*** RECORD EXCERPTS Section Begins ***
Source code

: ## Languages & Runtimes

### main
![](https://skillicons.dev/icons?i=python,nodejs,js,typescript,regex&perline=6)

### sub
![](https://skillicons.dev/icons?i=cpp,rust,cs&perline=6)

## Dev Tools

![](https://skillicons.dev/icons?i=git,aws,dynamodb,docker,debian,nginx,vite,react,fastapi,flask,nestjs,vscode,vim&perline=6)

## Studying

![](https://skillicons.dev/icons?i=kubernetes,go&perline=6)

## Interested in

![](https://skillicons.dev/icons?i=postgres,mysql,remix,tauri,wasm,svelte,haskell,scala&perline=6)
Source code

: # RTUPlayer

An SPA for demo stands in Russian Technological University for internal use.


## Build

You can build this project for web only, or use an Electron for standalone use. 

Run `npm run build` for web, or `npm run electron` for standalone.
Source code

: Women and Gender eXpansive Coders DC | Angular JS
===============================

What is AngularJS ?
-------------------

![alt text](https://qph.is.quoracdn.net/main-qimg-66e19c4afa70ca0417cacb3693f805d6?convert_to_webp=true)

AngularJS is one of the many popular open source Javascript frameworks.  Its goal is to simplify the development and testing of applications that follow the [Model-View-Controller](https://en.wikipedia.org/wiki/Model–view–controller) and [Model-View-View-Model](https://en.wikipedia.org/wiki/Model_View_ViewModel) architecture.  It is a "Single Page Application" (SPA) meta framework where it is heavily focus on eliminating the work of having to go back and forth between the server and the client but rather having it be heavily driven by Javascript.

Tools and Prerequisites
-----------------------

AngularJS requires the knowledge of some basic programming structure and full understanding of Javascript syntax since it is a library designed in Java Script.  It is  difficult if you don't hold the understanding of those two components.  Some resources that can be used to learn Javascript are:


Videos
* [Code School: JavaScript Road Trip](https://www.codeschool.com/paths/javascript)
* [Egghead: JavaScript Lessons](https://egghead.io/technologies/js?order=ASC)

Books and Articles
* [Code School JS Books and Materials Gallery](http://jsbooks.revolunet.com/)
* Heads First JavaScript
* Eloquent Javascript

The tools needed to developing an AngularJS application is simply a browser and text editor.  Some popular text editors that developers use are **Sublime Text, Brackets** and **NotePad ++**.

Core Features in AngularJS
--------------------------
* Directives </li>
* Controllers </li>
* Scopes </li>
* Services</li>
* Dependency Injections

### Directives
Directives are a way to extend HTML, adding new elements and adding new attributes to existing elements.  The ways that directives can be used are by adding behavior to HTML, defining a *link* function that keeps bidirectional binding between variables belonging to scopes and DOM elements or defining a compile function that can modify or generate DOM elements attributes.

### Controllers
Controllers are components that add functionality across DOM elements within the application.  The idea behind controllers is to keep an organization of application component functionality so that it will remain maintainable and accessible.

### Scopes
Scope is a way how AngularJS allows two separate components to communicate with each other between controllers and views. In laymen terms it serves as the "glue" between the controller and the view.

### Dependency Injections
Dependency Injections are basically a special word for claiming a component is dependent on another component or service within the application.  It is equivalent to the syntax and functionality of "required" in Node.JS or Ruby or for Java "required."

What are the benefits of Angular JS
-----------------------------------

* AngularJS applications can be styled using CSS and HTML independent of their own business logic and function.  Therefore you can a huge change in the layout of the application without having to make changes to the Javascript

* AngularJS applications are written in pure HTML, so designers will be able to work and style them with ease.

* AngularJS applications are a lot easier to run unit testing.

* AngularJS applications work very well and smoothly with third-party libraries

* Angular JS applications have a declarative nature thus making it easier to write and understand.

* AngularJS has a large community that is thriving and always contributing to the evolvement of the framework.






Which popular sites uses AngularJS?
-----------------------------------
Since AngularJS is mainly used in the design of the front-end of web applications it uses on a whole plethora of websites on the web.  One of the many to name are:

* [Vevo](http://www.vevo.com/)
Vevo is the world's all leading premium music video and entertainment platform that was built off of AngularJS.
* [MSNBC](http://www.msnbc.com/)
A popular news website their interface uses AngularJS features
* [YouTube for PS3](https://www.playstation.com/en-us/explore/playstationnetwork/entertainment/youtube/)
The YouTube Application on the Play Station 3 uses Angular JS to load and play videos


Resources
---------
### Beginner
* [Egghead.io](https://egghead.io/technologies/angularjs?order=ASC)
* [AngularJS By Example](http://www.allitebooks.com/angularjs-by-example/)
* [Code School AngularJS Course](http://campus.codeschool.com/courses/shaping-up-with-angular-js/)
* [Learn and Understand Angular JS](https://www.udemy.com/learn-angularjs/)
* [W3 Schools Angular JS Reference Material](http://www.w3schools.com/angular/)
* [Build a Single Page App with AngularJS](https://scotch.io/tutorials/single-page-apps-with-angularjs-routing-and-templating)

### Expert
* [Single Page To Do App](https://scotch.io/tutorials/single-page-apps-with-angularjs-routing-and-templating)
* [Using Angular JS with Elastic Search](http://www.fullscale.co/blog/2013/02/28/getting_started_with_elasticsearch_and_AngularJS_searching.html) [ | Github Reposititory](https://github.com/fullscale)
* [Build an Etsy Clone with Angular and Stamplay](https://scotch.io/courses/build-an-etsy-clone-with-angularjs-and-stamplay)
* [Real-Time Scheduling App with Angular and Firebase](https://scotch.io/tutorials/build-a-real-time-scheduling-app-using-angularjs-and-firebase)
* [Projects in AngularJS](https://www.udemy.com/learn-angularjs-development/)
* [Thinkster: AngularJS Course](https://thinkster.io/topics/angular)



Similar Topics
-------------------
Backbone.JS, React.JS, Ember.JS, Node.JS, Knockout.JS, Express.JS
*** RECORD EXCERPTS Section Ends ***
* WORK ORDER *
Would you repeat the records above without any changes?

* OUTPUT OF THE TASK *
Source code

: ## Languages & Runtimes

### main
![](https://skillicons.dev/icons?i=python,nodejs,js,typescript,regex&perline=6)

### sub
![](https://skillicons.dev/icons?i=cpp,rust,cs&perline=6)

## Dev Tools

![](https://skillicons.dev/icons?i=git,aws,dynamodb,docker,debian,nginx,vite,react,fastapi,flask,nestjs,vscode,vim&perline=6)

## Studying

![](https://skillicons.dev/icons?i=kubernetes,go&perline=6)

## Interested in

![](https://skillicons.dev/icons?i=postgres,mysql,remix,tauri,wasm,svelte,haskell,scala&perline=6)
Source code

: # RTUPlayer

An SPA for demo stands in Russian Technological University for internal use.


## Build

You can build this project for web only, or use an Electron for standalone use. 

Run `npm run build` for web, or `npm run electron` for standalone.
Source code

: Women and Gender eXpansive Coders DC | Angular JS
===============================

What is AngularJS ?
-------------------

![alt text](https://qph.is.quoracdn.net/main-qimg-66e19c4afa70ca0417cacb3693f805d6?convert_to_webp=true)

AngularJS is one of the many popular open source Javascript frameworks.  Its goal is to simplify the development and testing of applications that follow the [Model-View-Controller](https://en.wikipedia.org/wiki/Model–view–controller) and [Model-View-View-Model](https://en.wikipedia.org/wiki/Model_View_ViewModel) architecture.  It is a "Single Page Application" (SPA) meta framework where it is heavily focus on eliminating the work of having to go back and forth between the server and the client but rather having it be heavily driven by Javascript.

Tools and Prerequisites
-----------------------

AngularJS requires the knowledge of some basic programming structure and full understanding of Javascript syntax since it is a library designed in Java Script.  It is  difficult if you don't hold the understanding of those two components.  Some resources that can be used to learn Javascript are:


Videos
* [Code School: JavaScript Road Trip](https://www.codeschool.com/paths/javascript)
* [Egghead: JavaScript Lessons](https://egghead.io/technologies/js?order=ASC)

Books and Articles
* [Code School JS Books and Materials Gallery](http://jsbooks.revolunet.com/)
* Heads First JavaScript
* Eloquent Javascript

The tools needed to developing an AngularJS application is simply a browser and text editor.  Some popular text editors that developers use are **Sublime Text, Brackets** and **NotePad ++**.

Core Features in AngularJS
--------------------------
* Directives </li>
* Controllers </li>
* Scopes </li>
* Services</li>
* Dependency Injections

### Directives
Directives are a way to extend HTML, adding new elements and adding new attributes to existing elements.  The ways that directives can be used are by adding behavior to HTML, defining a *link* function that keeps bidirectional binding between variables belonging to scopes and DOM elements or defining a compile function that can modify or generate DOM elements attributes.

### Controllers
Controllers are components that add functionality across DOM elements within the application.  The idea behind controllers is to keep an organization of application component functionality so that it will remain maintainable and accessible.

### Scopes
Scope is a way how AngularJS allows two separate components to communicate with each other between controllers and views. In laymen terms it serves as the "glue" between the controller and the view.

### Dependency Injections
Dependency Injections are basically a special word for claiming a component is dependent on another component or service within the application.  It is equivalent to the syntax and functionality of "required" in Node.JS or Ruby or for Java "required."

What are the benefits of Angular JS
-----------------------------------

* AngularJS applications can be styled using CSS and HTML independent of their own business logic and function.  Therefore you can a huge change in the layout of the application without having to make changes to the Javascript

* AngularJS applications are written in pure HTML, so designers will be able to work and style them with ease.

* AngularJS applications are a lot easier to run unit testing.

* AngularJS applications work very well and smoothly with third-party libraries

* Angular JS applications have a declarative nature thus making it easier to write and understand.

* AngularJS has a large community that is thriving and always contributing to the evolvement of the framework.






Which popular sites uses AngularJS?
-----------------------------------
Since AngularJS is mainly used in the design of the front-end of web applications it uses on a whole plethora of websites on the web.  One of the many to name are:

* [Vevo](http://www.vevo.com/)
Vevo is the world's all leading premium music video and entertainment platform that was built off of AngularJS.
* [MSNBC](http://www.msnbc.com/)
A popular news website their interface uses AngularJS features
* [YouTube for PS3](https://www.playstation.com/en-us/explore/playstationnetwork/entertainment/youtube/)
The YouTube Application on the Play Station 3 uses Angular JS to load and play videos


Resources
---------
### Beginner
* [Egghead.io](https://egghead.io/technologies/angularjs?order=ASC)
* [AngularJS By Example](http://www.allitebooks.com/angularjs-by-example/)
* [Code School AngularJS Course](http://campus.codeschool.com/courses/shaping-up-with-angular-js/)
* [Learn and Understand Angular JS](https://www.udemy.com/learn-angularjs/)
* [W3 Schools Angular JS Reference Material](http://www.w3schools.com/angular/)
* [Build a Single Page App with AngularJS](https://scotch.io/tutorials/single-page-apps-with-angularjs-routing-and-templating)

### Expert
* [Single Page To Do App](https://scotch.io/tutorials/single-page-apps-with-angularjs-routing-and-templating)
* [Using Angular JS with Elastic Search](http://www.fullscale.co/blog/2013/02/28/getting_started_with_elasticsearch_and_AngularJS_searching.html) [ | Github Reposititory](https://github.com/fullscale)
* [Build an Etsy Clone with Angular and Stamplay](https://scotch.io/courses/build-an-etsy-clone-with-angularjs-and-stamplay)
* [Real-Time Scheduling App with Angular and Firebase](https://scotch.io/tutorials/build-a-real-time-scheduling-app-using-angularjs-and-firebase)
* [Projects in AngularJS](https://www.udemy.com/learn-angularjs-development/)
* [Thinkster: AngularJS Course](https://thinkster.io/topics/angular)



Similar Topics
-------------------
Backbone.JS, React.JS, Ember.JS, Node.JS, Knockout.JS, Express.JS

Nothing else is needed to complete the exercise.